→ MATERIALS PROVIDED:
──────────────────────────────
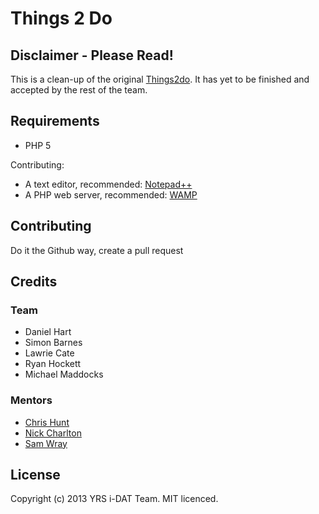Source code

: # Things 2 Do

## Disclaimer - Please Read!
This is a clean-up of the original [Things2do](https://github.com/yrsIDAT/2013). It has yet to be finished and accepted by the rest of the team.

## Requirements

* PHP 5

Contributing:

* A text editor, recommended: [Notepad++](http://notepad-plus-plus.org/)
* A PHP web server, recommended: [WAMP](http://wampserver.com/)

## Contributing

Do it the Github way, create a pull request


## Credits

### Team

* Daniel Hart
* Simon Barnes
* Lawrie Cate
* Ryan Hockett
* Michael Maddocks

### Mentors

* [Chris Hunt](http://thisisthechris.co.uk/)
* [Nick Charlton](http://nickcharlton.net/)
* [Sam Wray](http://wray.pro/)

## License

Copyright (c) 2013 YRS i-DAT Team. MIT licenced.


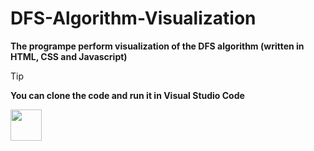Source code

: # DFS-Algorithm-Visualization
**The programpe perform visualization of the DFS algorithm (written in HTML, CSS and Javascript)**

> [!TIP]
> **You can clone the code and run it in Visual Studio Code**

<img src="[images/example.png](https://github.com/user-attachments/assets/077b059e-dab6-4648-b204-f66b45b5e2d0)" width="50" height="50" />
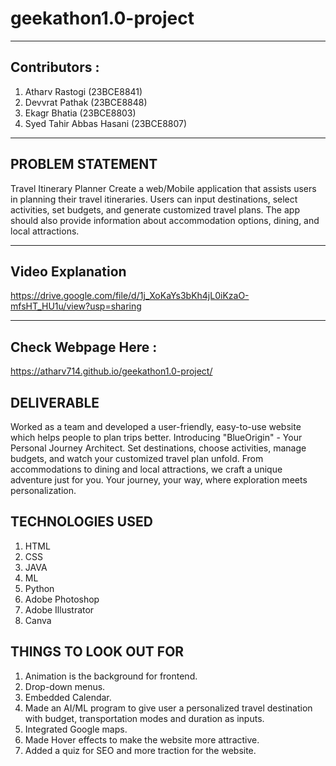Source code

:
# geekathon1.0-project
---
## Contributors : 
1. Atharv Rastogi (23BCE8841)
2. Devvrat Pathak (23BCE8848)
3. Ekagr Bhatia (23BCE8803)
4. Syed Tahir Abbas Hasani (23BCE8807)

---
## PROBLEM STATEMENT
Travel Itinerary Planner
Create a web/Mobile application that assists users in planning their travel itineraries. Users can input destinations, select activities, set budgets, and generate customized travel plans. The app should also provide information about accommodation options, dining, and local attractions.


---
## Video Explanation
https://drive.google.com/file/d/1j_XoKaYs3bKh4jL0iKzaO-mfsHT_HU1u/view?usp=sharing

----
## Check Webpage Here : 
https://atharv714.github.io/geekathon1.0-project/


## DELIVERABLE
Worked as a team and developed a user-friendly, easy-to-use website which helps people to plan trips better. Introducing "BlueOrigin" - Your Personal Journey Architect. Set destinations, choose activities, manage budgets, and watch your customized travel plan unfold. From accommodations to dining and local attractions, we craft a unique adventure just for you. Your journey, your way, where exploration meets personalization.

## TECHNOLOGIES USED
1.	HTML
1.	CSS
1.	JAVA
1.	ML
1.	Python
1.	Adobe Photoshop
1.	Adobe Illustrator
1.	Canva

## THINGS TO LOOK OUT FOR
1.	Animation is the background for frontend.
1.	Drop-down menus.
1.	Embedded Calendar.
1.	Made an AI/ML program to give user a personalized travel destination with budget, transportation modes and duration as inputs.
1.	Integrated Google maps.
1.	Made Hover effects to make the website more attractive.
1.	Added a quiz for SEO and more traction for the website.
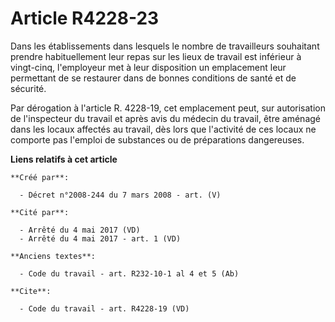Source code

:# Article R4228-23

Dans les établissements dans lesquels le nombre de travailleurs souhaitant prendre habituellement leur repas sur les lieux de
travail est inférieur à vingt-cinq, l'employeur met à leur disposition un emplacement leur permettant de se restaurer dans de
bonnes conditions de santé et de sécurité. 

Par dérogation à l'article R. 4228-19, cet emplacement peut, sur autorisation de l'inspecteur du travail et après avis du
médecin du travail, être aménagé dans les locaux affectés au travail, dès lors que l'activité de ces locaux ne comporte pas
l'emploi de substances ou de préparations dangereuses.

**Liens relatifs à cet article**

	**Créé par**:

	  - Décret n°2008-244 du 7 mars 2008 - art. (V)

	**Cité par**:

	  - Arrêté du 4 mai 2017 (VD)
	  - Arrêté du 4 mai 2017 - art. 1 (VD)

	**Anciens textes**:

	  - Code du travail - art. R232-10-1 al 4 et 5 (Ab)

	**Cite**:

	  - Code du travail - art. R4228-19 (VD)
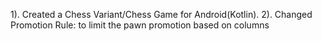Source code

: 1). Created a Chess Variant/Chess Game for Android(Kotlin).
2). Changed Promotion Rule: to limit the pawn promotion based on columns 


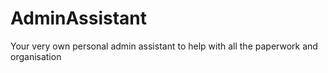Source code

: # AdminAssistant
Your very own personal admin assistant to help with all the paperwork and organisation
──────────────────────────────
→ EXERCISE AIM:
Images are to be omitted; everything else in the records is to be transcribed exactly.

→ RESULT:
Source code

: # Things 2 Do

## Disclaimer - Please Read!
This is a clean-up of the original [Things2do](https://github.com/yrsIDAT/2013). It has yet to be finished and accepted by the rest of the team.

## Requirements

* PHP 5

Contributing:

* A text editor, recommended: [Notepad++](http://notepad-plus-plus.org/)
* A PHP web server, recommended: [WAMP](http://wampserver.com/)

## Contributing

Do it the Github way, create a pull request


## Credits

### Team

* Daniel Hart
* Simon Barnes
* Lawrie Cate
* Ryan Hockett
* Michael Maddocks

### Mentors

* [Chris Hunt](http://thisisthechris.co.uk/)
* [Nick Charlton](http://nickcharlton.net/)
* [Sam Wray](http://wray.pro/)

## License

Copyright (c) 2013 YRS i-DAT Team. MIT licenced.


Source code

: # DFS-Algorithm-Visualization
**The programpe perform visualization of the DFS algorithm (written in HTML, CSS and Javascript)**

> [!TIP]
> **You can clone the code and run it in Visual Studio Code**

<img src="[images/example.png](https://github.com/user-attachments/assets/077b059e-dab6-4648-b204-f66b45b5e2d0)" width="50" height="50" />
Source code

:
# geekathon1.0-project
---
## Contributors : 
1. Atharv Rastogi (23BCE8841)
2. Devvrat Pathak (23BCE8848)
3. Ekagr Bhatia (23BCE8803)
4. Syed Tahir Abbas Hasani (23BCE8807)

---
## PROBLEM STATEMENT
Travel Itinerary Planner
Create a web/Mobile application that assists users in planning their travel itineraries. Users can input destinations, select activities, set budgets, and generate customized travel plans. The app should also provide information about accommodation options, dining, and local attractions.


---
## Video Explanation
https://drive.google.com/file/d/1j_XoKaYs3bKh4jL0iKzaO-mfsHT_HU1u/view?usp=sharing

----
## Check Webpage Here : 
https://atharv714.github.io/geekathon1.0-project/


## DELIVERABLE
Worked as a team and developed a user-friendly, easy-to-use website which helps people to plan trips better. Introducing "BlueOrigin" - Your Personal Journey Architect. Set destinations, choose activities, manage budgets, and watch your customized travel plan unfold. From accommodations to dining and local attractions, we craft a unique adventure just for you. Your journey, your way, where exploration meets personalization.

## TECHNOLOGIES USED
1.	HTML
1.	CSS
1.	JAVA
1.	ML
1.	Python
1.	Adobe Photoshop
1.	Adobe Illustrator
1.	Canva

## THINGS TO LOOK OUT FOR
1.	Animation is the background for frontend.
1.	Drop-down menus.
1.	Embedded Calendar.
1.	Made an AI/ML program to give user a personalized travel destination with budget, transportation modes and duration as inputs.
1.	Integrated Google maps.
1.	Made Hover effects to make the website more attractive.
1.	Added a quiz for SEO and more traction for the website.
Source code

:# Article R4228-23

Dans les établissements dans lesquels le nombre de travailleurs souhaitant prendre habituellement leur repas sur les lieux de
travail est inférieur à vingt-cinq, l'employeur met à leur disposition un emplacement leur permettant de se restaurer dans de
bonnes conditions de santé et de sécurité. 

Par dérogation à l'article R. 4228-19, cet emplacement peut, sur autorisation de l'inspecteur du travail et après avis du
médecin du travail, être aménagé dans les locaux affectés au travail, dès lors que l'activité de ces locaux ne comporte pas
l'emploi de substances ou de préparations dangereuses.

**Liens relatifs à cet article**

	**Créé par**:

	  - Décret n°2008-244 du 7 mars 2008 - art. (V)

	**Cité par**:

	  - Arrêté du 4 mai 2017 (VD)
	  - Arrêté du 4 mai 2017 - art. 1 (VD)

	**Anciens textes**:

	  - Code du travail - art. R232-10-1 al 4 et 5 (Ab)

	**Cite**:

	  - Code du travail - art. R4228-19 (VD)
Source code

: 1). Created a Chess Variant/Chess Game for Android(Kotlin).
2). Changed Promotion Rule: to limit the pawn promotion based on columns 


Source code

: # AdminAssistant
Your very own personal admin assistant to help with all the paperwork and organisation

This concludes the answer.